The CAC families could be differentiated into 4 groups, SME, IMI/NMC-A, KPC, and GES, by the PCR product size (Fig. 1). None of the non-CAC producers included in this study produced PCR product bands. Not all genotypes of CAC were tested: only SME-1, IMI-1, NMC-A, KPC-2, KPC-3, and GES-5-type enzyme-producing strains were included in this study. The primers for the genotypic detection of SME, KPC and GES enzymes were exactly complementary to the corresponding GenBank sequences, but the primers for IMI/NMC-A were not complementary at 1 base each in the forward and reverse sequences of IMI-3 and NMC-A. Therefore, it is somewhat uncertain whether this multiplex PCR assay would be able to detect all of the genotypes of CACs described above.

Fig. 1

Results of multiplex PCR for class A carbapenemase (CAC)-producing strains. Multiplex PCR products were separated on a 2% agarose gel. Lanes 1 and 14 show the 100-bp DNA ladder; lane 2, the PCR product of the negative control (distilled water); lanes 3 and 4, KPC-type enzyme-producing strains; lane 5, SME-type; lanes 6 and 7, NMC-A and IMI-type, respectively; lanes 8-13, GES-type. The amplified product from each PCR is indicated on the right, and the size of the marker in base pairs is shown on the left.

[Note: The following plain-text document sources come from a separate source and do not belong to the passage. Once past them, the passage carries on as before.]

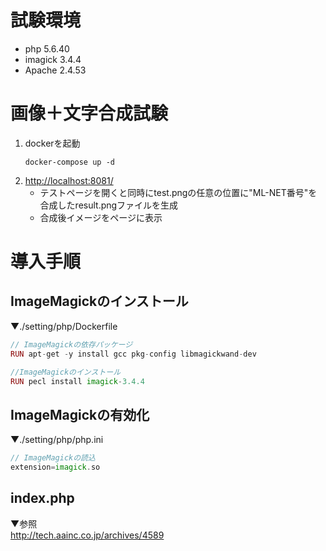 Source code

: # 試験環境
  - php 5.6.40
  - imagick 3.4.4
  - Apache 2.4.53

# 画像＋文字合成試験
1. dockerを起動
    ```
    docker-compose up -d
    ```
2. [http://localhost:8081/](http://localhost:8081/)  
   - テストページを開くと同時にtest.pngの任意の位置に"ML-NET番号"を合成したresult.pngファイルを生成
   - 合成後イメージをページに表示


# 導入手順
## ImageMagickのインストール
▼./setting/php/Dockerfile
```php
// ImageMagickの依存パッケージ
RUN apt-get -y install gcc pkg-config libmagickwand-dev

//ImageMagickのインストール
RUN pecl install imagick-3.4.4
```
## ImageMagickの有効化
▼./setting/php/php.ini
```php
// ImageMagickの読込
extension=imagick.so
```
## index.php
▼参照  
http://tech.aainc.co.jp/archives/4589

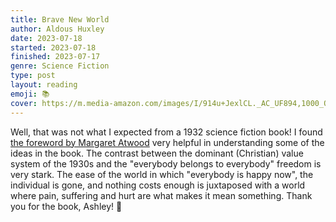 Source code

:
```yaml
---
title: Brave New World
author: Aldous Huxley
date: 2023-07-18
started: 2023-07-18
finished: 2023-07-17
genre: Science Fiction
type: post
layout: reading
emoji: 📚
cover: https://m.media-amazon.com/images/I/914u+JexlCL._AC_UF894,1000_QL80_.jpg
---
```


Well, that was not what I expected from a 1932 science fiction book! I found [the foreword by Margaret Atwood](https://www.penguin.co.uk/articles/2017/02/margaret-atwood-introduces-a-brand-new-world) very helpful in understanding some of the ideas in the book. The contrast between the dominant (Christian) value system of the 1930s and the "everybody belongs to everybody" freedom is very stark. The ease of the world in which "everybody is happy now", the individual is gone, and nothing costs enough is juxtaposed with a world where pain, suffering and hurt are what makes it mean something. Thank you for the book, Ashley! 🧡
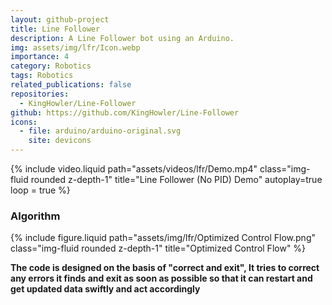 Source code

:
 ```yaml
---
layout: github-project
title: Line Follower
description: A Line Follower bot using an Arduino.
img: assets/img/lfr/Icon.webp
importance: 4
category: Robotics
tags: Robotics
related_publications: false
repositories:
  - KingHowler/Line-Follower
github: https://github.com/KingHowler/Line-Follower
icons:
  - file: arduino/arduino-original.svg
    site: devicons
---
```


{% include video.liquid path="assets/videos/lfr/Demo.mp4" class="img-fluid rounded z-depth-1" title="Line Follower (No PID) Demo" autoplay=true loop = true %}

### Algorithm

{% include figure.liquid path="assets/img/lfr/Optimized Control Flow.png" class="img-fluid rounded z-depth-1" title="Optimized Control Flow" %}

**The code is designed on the basis of "correct and exit", It tries to correct any errors it finds and exit as soon as possible so that it can restart and get updated data swiftly and act accordingly**
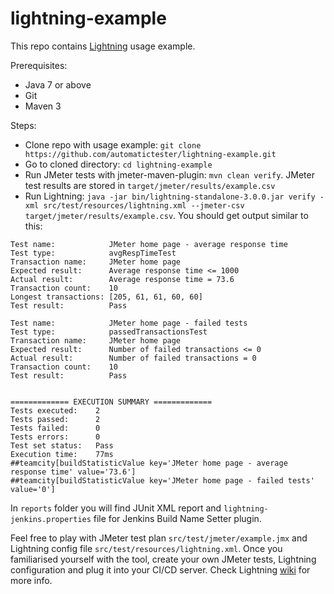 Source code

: # lightning-example
This repo contains [Lightning](https://github.com/automatictester/lightning) usage example.

Prerequisites:
- Java 7 or above
- Git
- Maven 3

Steps:
- Clone repo with usage example: `git clone https://github.com/automatictester/lightning-example.git`
- Go to cloned directory: `cd lightning-example`
- Run JMeter tests with jmeter-maven-plugin: `mvn clean verify`. JMeter test results are stored in `target/jmeter/results/example.csv`
- Run Lightning: `java -jar bin/lightning-standalone-3.0.0.jar verify -xml src/test/resources/lightning.xml --jmeter-csv target/jmeter/results/example.csv`. You should get output similar to this:

```
Test name:            JMeter home page - average response time
Test type:            avgRespTimeTest
Transaction name:     JMeter home page
Expected result:      Average response time <= 1000
Actual result:        Average response time = 73.6
Transaction count:    10
Longest transactions: [205, 61, 61, 60, 60]
Test result:          Pass

Test name:            JMeter home page - failed tests
Test type:            passedTransactionsTest
Transaction name:     JMeter home page
Expected result:      Number of failed transactions <= 0
Actual result:        Number of failed transactions = 0
Transaction count:    10
Test result:          Pass


============= EXECUTION SUMMARY =============
Tests executed:    2
Tests passed:      2
Tests failed:      0
Tests errors:      0
Test set status:   Pass
Execution time:    77ms
##teamcity[buildStatisticValue key='JMeter home page - average response time' value='73.6']
##teamcity[buildStatisticValue key='JMeter home page - failed tests' value='0']
```

In `reports` folder you will find JUnit XML report and `lightning-jenkins.properties` file for Jenkins Build Name Setter plugin.

Feel free to play with JMeter test plan `src/test/jmeter/example.jmx` and Lightning config file `src/test/resources/lightning.xml`. Once you familiarised yourself with the tool, create your own JMeter tests, Lightning configuration and plug it into your CI/CD server. Check Lightning [wiki](https://github.com/automatictester/lightning/wiki) for more info.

In summary, this multiplex PCR method appears to be a simple and useful approach for detecting and distinguishing CAC genes in MBL-negative carbapenem-resistant strains. Therefore, this method should be helpful for characterization of CACs and prevention of the spread of pathogens producing these enzymes.